Tudo em Todo o Lado ao Mesmo Tempo
No passado dia 7 de Abril, estreou discretamente em 42 ecrãs nacionais Tudo em Todo o Lado ao Mesmo Tempo, o mais recente filme do par de realizadores conhecido como os Daniels, dupla que se tinha estreado na realização de longas metragens com o peculiar Um Corpo Para Sobreviver, em que Daniel Radcliffe sacudia a personagem de Harry Potter ao interpretar um cadáver. Segundo dados do Instituto do Cinema e do Audiovisual, na primeira semana de exibição, Tudo em Todo o Lado ao Mesmo Tempo arrecadou apenas 5229 espectadores, o que é manifestamente pouco para um dos filmes mais originais que tenho memória de ter visto nos últimos anos. Porque considero que devia chegar a mais pessoas, e que tem potencial para surpreender positivamente, farei deste texto um serviço público gratuito no sentido de chamar a vossa atenção para esta pequena pérola que está a passar discretamente pelos nossos ecrãs, e que merecia outra atenção. Vou tentar convencer-vos da genialidade deste filme, e aviso desde já: vai-me ser complicado evitar as hipérboles.

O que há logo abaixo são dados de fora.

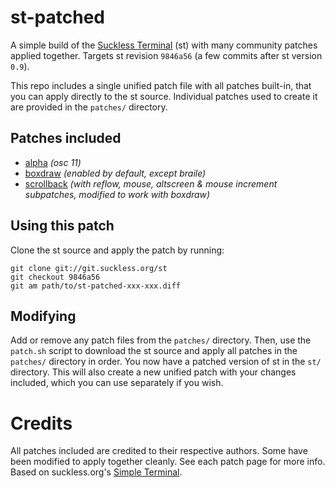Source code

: # st-patched

A simple build of the [Suckless Terminal](https://st.suckless.org) (st) with many community patches applied together.
Targets st revision `9846a56` (a few commits after st version `0.9`).

This repo includes a single unified patch file with all patches built-in, that you can apply directly to the st source.
Individual patches used to create it are provided in the `patches/` directory.

## Patches included

- [alpha](https://st.suckless.org/patches/alpha/) _(osc 11)_
- [boxdraw](https://st.suckless.org/patches/boxdraw/) _(enabled by default, except braile)_
- [scrollback](https://st.suckless.org/patches/scrollback/) _(with reflow, mouse, altscreen & mouse increment subpatches, modified to work with boxdraw)_

## Using this patch

Clone the st source and apply the patch by running:
```
git clone git://git.suckless.org/st
git checkout 9846a56
git am path/to/st-patched-xxx-xxx.diff
```

## Modifying

Add or remove any patch files from the `patches/` directory.
Then, use the `patch.sh` script to download the st source and apply all patches in the `patches/` directory in order.
You now have a patched version of st in the `st/` directory.
This will also create a new unified patch with your changes included, which you can use separately if you wish.

# Credits

All patches included are credited to their respective authors.
Some have been modified to apply together cleanly.
See each patch page for more info.
Based on suckless.org's [Simple Terminal](https://st.suckless.org/).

Dan Kwan e Daniel Scheinert conheceram-se durante os anos de estudo na Universidade de Emerson, em Boston. Desde 2011, acumularam experiência através da realização de curtas metragens e videoclips. Com a sua surreal comédia-dramática de estreia nas longas, o já mencionado Um Corpo Para Sobreviver, venceram em 2016 o prémio de realização no Festival de Cinema de Sundance. Auto-proclamados realizadores maximalistas, fizeram jus a esse epíteto com Tudo em Todo o Lado ao Mesmo Tempo, uma produção de Anthony e Joe Russo, os irmãos responsáveis por sucessos da Marvel, incluindo Vingadores: Endgame. Apesar de lidar com o multiverso, felizmente esta comédia de acção e ficção científica é uma história que não deve nada à linha de montagem dos filmes de super-heróis. Ao invés, é um filme radicalmente original que rebenta pelas costuras de ideias, tons e conceitos, encontrando milagrosamente o equilíbrio entre os vários géneros.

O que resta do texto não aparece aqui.